- [Supplied material]
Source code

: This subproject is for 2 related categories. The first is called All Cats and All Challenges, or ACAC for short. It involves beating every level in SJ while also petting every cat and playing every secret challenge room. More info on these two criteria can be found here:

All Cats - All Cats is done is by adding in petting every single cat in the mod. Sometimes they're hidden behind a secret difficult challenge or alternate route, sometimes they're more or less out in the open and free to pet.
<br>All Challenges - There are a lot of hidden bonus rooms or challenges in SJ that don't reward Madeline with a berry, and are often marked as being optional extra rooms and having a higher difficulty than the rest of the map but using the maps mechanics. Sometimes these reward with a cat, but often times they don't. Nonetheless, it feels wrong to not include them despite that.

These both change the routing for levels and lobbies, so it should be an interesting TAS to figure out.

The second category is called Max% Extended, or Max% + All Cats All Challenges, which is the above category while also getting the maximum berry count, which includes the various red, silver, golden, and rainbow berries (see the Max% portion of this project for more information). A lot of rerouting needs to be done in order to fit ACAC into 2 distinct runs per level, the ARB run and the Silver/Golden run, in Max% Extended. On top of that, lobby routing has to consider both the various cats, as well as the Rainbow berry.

- [Problem] After locating the line with "These both change", please repeat it and every line after it exactly, through the end of the data above.

- [Output for this exercise]
These both change the routing for levels and lobbies, so it should be an interesting TAS to figure out.

The second category is called Max% Extended, or Max% + All Cats All Challenges, which is the above category while also getting the maximum berry count, which includes the various red, silver, golden, and rainbow berries (see the Max% portion of this project for more information). A lot of rerouting needs to be done in order to fit ACAC into 2 distinct runs per level, the ARB run and the Silver/Golden run, in Max% Extended. On top of that, lobby routing has to consider both the various cats, as well as the Rainbow berry.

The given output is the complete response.